The 30-year fixed mortgage rates declined five basis points to an average of 4.32% with an average 0.8 point in the week ending Sept. 30, according to Freddie Mac's weekly survey.
This matched the all-time record low set four weeks ago. The no-point rate, however, remained slightly above 4.50%. Frank Nothaft, the GSE's chief economist, attributed the decline to the recent flight to quality brought on partly by reduced confidence by consumers and businesses in the state of the economy.
For the month of September, 30-year fixed mortgage rates averaged 4.35%, which is down from a 4.43% average in August.

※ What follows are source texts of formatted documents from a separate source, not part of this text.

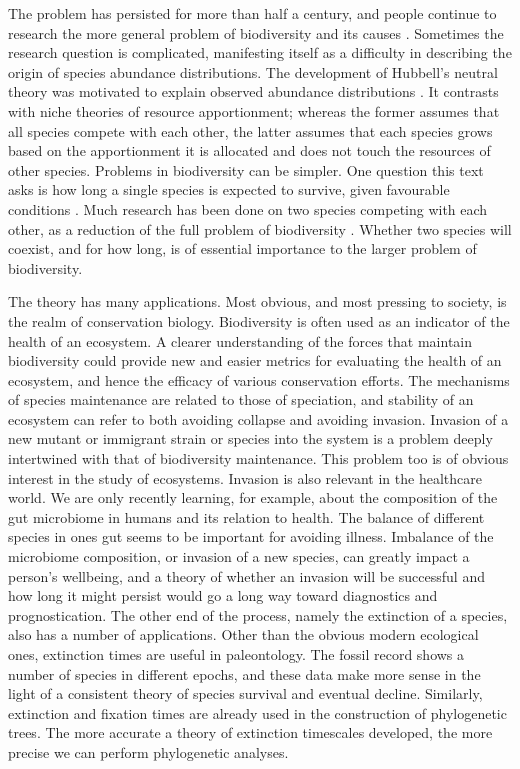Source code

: The problem has persisted for more than half a century, and people continue to research the more general problem of biodiversity and its causes \cite{May1999,Chesson2000,Pennisi2005,Kelly2008}. 
Sometimes the research question is complicated, manifesting itself as a difficulty in describing the origin of species abundance distributions. 
The development of Hubbell's neutral theory was motivated to explain observed abundance distributions \cite{Hubbell2001}. 
It contrasts with niche theories of resource apportionment; whereas the former assumes that all species compete with each other, the latter assumes that each species grows based on the apportionment it is allocated and does not touch the resources of other species. 
Problems in biodiversity can be simpler. 
One question this text asks is how long a single species is expected to survive, given favourable conditions \cite{Badali2}. 
Much research has been done on two species competing with each other, as a reduction of the full problem of biodiversity \cite{many}. 
Whether two species will coexist, and for how long, is of essential importance to the larger problem of biodiversity. 

The theory has many applications. 
Most obvious, and most pressing to society, is the realm of conservation biology. Biodiversity is often used as an indicator of the health of an ecosystem. A clearer understanding of the forces that maintain biodiversity could provide new and easier metrics for evaluating the health of an ecosystem, and hence the efficacy of various conservation efforts. 
The mechanisms of species maintenance are related to those of speciation, and stability of an ecosystem can refer to both avoiding collapse and avoiding invasion. Invasion of a new mutant or immigrant strain or species into the system is a problem deeply intertwined with that of biodiversity maintenance. This problem too is of obvious interest in the study of ecosystems. 
Invasion is also relevant in the healthcare world. We are only recently learning, for example, about the composition of the gut microbiome in humans and its relation to health. The balance of different species in ones gut seems to be important for avoiding illness. Imbalance of the microbiome composition, or invasion of a new species, can greatly impact a person's wellbeing, and a theory of whether an invasion will be successful and how long it might persist would go a long way toward diagnostics and prognostication. 
The other end of the process, namely the extinction of a species, also has a number of applications. Other than the obvious modern ecological ones, extinction times are useful in paleontology. The fossil record shows a number of species in different epochs, and these data make more sense in the light of a consistent theory of species survival and eventual decline. 
Similarly, extinction and fixation times are already used in the construction of phylogenetic trees. The more accurate a theory of extinction timescales developed, the more precise we can perform phylogenetic analyses.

Despite the drop in mortgage rates, refinancing activity as measured by the Mortgage Bankers Association's Refinancing Index has slipped nearly 4% since the end of August through Sept. 24.
Factors contributing to the slowing in activity have included expectations by borrowers of lower mortgage rates in the future as mortgage bankers add capacity and from the Federal Reserve engaged in additional quantitative easing. In addition, the economy and labor markets remain weak while credit conditions remain tight.
Current prepayment estimates for October (reported in November) project speeds to increase less than 5% on 30-year Fannies with the largest percent increases in 4.5s and 5s.
Freddie Mac also reported 15-year fixed mortgage rates set a new record low of 3.75%, down seven basis points from the previous report. The 5/1 hybrid ARMs were also at a new low of 3.52% from 3.54%, while one-year ARM rates increased two basis points to 3.48%.